1⁄16Painting Multicam Pattern
Multicam Made Easy in (almost) 4 Steps
When I first saw Multicam pattern on an uniform, it was already several years old, and that was a couple of years ago now. Back then, Multicam was in use almost exclusively with US Special Forces, before becoming the de rigour uniform of choice for the majority of armed forces around the world, which is a testament to the camouflage’s effectiveness. Multicam is made up of six colours, on two layers. The base layer consists of four colours, which are both ‘soft’ and ‘hard’ edged, whilst the top layer consists of “droppings” of two contrasting colours. The colours themselves are a dark brown, an earth brown, desert pink, khaki, medium green, and light grey. Thanks to militarymorons.com for this information.The purpose of this article is to document how I painted Multicam, and to demonstrate it is “do-able” in scale. I studied multi-cam for hours to identify a pattern to it, and to decide how I’d paint it, as I was determined to apply this on a 1/16 figure (for this, I am using Airborne Miniature’s US SF Operator, with a focus on the trousers). To do this, I printed a colour A4 page of Multicam and just stared at it. Looking at one colour in isolation was easy, until it blended into the next. Whereby I hit on how to paint it. I used Hobby Color H406 Chocolate brown (chocolate), H404 Khaki brown (khaki), H51 Light gull grey (grey), H44 Flesh (flesh), H43 Wood (wood), and Tamiya XF-5, Flat green (green).
Step 1 - Preparation
Taking the figure, and cleaning it up ready for painting, I primed it using Tamiya Surface primer (L). I left to dry and harden over a couple of days.I then painted it in a base colour of khaki, using my Tamiya High grade airbrush. As the base of Multicam is made up of four colours, you’re 25% of the way there already!
I also printed off a colour photograph of what it was I was trying to recreate in scale; in this case, Crye Precision combat pants, and pinned it to the wall above my workbench. I referred to this for scale and consistency of pattern.
Step 2 - Masking
Having laid down the first colour, the real work started for the second and subsequent colours: masking. For this, I used Bostik Blu-tack, which is cheap, reusable, and very flexible. Referring back to the pants image, I masked off where I’d want a hard edge to the next colour, and spraying in a random pattern for a soft edge. The beauty of the soft edge is that it diffuses both ways, blending two colours.Masking is the key to Multicam, and between colours, you can move, remove, or leave the masking as you need, to achieve the desired result of a mix of hard and soft edged colours. Again, referring back to the pants, I started to spray out the second colour, green, in carefully chosen areas. Every camouflage has a pattern, and Multicam is no exception, which is why I have the pattern pinned to my wall.

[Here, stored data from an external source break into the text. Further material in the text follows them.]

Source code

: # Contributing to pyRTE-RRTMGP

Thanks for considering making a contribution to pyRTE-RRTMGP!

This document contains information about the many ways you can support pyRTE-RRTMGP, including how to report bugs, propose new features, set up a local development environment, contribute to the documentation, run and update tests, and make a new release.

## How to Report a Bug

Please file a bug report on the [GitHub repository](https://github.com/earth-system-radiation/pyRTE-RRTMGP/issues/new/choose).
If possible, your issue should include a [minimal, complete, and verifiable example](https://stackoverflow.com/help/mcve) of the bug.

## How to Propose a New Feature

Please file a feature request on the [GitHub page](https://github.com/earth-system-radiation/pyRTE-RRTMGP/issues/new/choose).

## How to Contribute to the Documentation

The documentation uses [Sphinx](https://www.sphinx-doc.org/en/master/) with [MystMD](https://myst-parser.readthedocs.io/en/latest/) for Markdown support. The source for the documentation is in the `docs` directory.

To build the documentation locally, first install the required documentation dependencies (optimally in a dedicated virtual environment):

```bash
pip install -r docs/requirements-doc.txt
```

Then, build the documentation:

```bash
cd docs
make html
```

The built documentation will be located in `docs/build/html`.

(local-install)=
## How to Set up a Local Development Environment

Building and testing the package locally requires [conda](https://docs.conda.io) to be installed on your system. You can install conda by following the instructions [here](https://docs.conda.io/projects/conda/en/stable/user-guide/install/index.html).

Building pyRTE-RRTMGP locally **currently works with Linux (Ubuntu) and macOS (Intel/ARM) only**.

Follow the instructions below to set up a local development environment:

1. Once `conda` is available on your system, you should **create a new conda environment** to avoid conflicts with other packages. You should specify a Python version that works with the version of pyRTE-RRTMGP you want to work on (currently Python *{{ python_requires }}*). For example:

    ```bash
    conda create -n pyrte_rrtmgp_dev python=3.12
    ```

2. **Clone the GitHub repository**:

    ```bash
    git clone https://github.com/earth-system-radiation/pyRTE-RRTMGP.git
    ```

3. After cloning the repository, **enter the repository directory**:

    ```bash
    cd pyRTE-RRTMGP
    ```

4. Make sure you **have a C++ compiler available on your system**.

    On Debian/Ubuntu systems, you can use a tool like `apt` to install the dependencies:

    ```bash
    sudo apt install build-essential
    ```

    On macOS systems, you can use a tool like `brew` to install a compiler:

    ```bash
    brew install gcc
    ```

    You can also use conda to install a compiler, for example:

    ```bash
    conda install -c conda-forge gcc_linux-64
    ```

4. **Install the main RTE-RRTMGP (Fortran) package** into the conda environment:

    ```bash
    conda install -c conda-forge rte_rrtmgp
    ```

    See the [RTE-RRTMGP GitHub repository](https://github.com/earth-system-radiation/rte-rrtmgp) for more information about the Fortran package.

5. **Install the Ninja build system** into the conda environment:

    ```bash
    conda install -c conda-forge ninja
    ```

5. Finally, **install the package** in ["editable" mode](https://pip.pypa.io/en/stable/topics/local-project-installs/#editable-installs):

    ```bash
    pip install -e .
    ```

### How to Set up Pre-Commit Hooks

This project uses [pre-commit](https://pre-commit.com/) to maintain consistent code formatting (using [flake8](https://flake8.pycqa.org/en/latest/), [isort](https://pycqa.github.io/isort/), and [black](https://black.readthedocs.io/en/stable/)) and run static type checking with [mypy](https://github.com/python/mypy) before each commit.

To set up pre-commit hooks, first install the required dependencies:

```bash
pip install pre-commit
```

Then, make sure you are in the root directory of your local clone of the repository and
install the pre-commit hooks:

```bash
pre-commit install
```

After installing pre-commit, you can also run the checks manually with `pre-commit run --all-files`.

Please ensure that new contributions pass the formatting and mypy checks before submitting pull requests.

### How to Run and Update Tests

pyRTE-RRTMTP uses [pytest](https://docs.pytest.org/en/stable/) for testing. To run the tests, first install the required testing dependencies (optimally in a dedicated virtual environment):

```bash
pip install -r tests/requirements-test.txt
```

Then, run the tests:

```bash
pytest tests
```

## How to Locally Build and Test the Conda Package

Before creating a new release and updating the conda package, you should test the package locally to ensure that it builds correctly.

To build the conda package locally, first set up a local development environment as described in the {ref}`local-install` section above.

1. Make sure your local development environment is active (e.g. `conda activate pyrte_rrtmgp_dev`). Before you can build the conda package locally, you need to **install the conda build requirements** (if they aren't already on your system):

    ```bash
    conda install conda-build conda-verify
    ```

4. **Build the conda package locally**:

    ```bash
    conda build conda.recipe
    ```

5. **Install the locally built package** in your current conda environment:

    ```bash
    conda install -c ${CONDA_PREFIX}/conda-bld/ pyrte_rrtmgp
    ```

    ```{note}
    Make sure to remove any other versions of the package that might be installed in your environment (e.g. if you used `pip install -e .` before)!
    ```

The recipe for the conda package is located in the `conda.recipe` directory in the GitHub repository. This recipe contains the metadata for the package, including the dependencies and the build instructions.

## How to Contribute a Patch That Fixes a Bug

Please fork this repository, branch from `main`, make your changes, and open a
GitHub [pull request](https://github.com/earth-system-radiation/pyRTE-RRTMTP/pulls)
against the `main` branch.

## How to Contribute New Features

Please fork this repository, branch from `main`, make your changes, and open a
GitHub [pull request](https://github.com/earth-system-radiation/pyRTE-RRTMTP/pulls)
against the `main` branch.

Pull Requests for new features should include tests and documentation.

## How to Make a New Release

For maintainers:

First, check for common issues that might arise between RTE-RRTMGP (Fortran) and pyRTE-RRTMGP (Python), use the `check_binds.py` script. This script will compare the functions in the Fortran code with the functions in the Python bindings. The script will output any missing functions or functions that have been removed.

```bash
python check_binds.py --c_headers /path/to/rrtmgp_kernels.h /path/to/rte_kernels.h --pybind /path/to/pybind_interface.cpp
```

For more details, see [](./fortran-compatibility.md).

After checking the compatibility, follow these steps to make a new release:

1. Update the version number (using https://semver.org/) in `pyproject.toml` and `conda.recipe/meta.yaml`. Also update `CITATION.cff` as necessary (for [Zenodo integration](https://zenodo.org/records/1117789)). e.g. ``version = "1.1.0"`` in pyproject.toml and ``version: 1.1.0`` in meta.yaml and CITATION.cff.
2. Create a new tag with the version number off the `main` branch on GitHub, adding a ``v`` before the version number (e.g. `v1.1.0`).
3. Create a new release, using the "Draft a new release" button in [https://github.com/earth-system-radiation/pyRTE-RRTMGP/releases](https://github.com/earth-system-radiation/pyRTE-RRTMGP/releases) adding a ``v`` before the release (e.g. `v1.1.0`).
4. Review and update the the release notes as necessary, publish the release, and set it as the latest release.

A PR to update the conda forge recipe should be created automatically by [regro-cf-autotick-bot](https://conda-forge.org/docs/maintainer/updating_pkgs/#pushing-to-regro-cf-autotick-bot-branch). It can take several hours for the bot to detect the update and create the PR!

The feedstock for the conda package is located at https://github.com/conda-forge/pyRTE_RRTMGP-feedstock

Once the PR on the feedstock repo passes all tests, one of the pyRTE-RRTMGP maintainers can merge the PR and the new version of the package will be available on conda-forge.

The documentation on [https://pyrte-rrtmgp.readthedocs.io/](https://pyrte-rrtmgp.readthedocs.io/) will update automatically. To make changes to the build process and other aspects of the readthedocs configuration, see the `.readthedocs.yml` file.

It is important to remember, this is only the second of four colours to apply, and it doesn’t need to cover the entire figure; equally important to remember, it does not need to be everywhere. There are large areas of the camo where there is no green. Or brown.
I left this to dry over a couple of days, before coming back to repeat this step for the next two colours: wood, and flesh. Always referring back to the pants and pattern images for scale and consistency. Again, applying, moving, or leaving the masking as needed.
Step 3 - Detailed painting
Once all four base colours are applied, the figure itself is covered in blu-tak, with little area of the base colour showing through. After the paint has dried, remove all the blu-tak, and prepare to move in with the brush. Referring back to the images, I prepared to apply detailed paint of the four base colours randomly, breaking up any large areas I may have missed, or wasn’t happy with.
Step 4 - Droppings
That done and dried, the next step is to apply the “droppings”: chocolate, and grey. Using a fine brush, I applied chocolate and grey randomly, whilst staying consist with the overall pattern of multi-cam; that is, the size, shape, and location of each.
Step 5 - Finishing
Having done all that, I completed painting of the figure with a wash from AK Interactive uniform range, using a dark brown glaze. And sealing it using Tamiya Flat clear, XF 86, applied with an airbrush.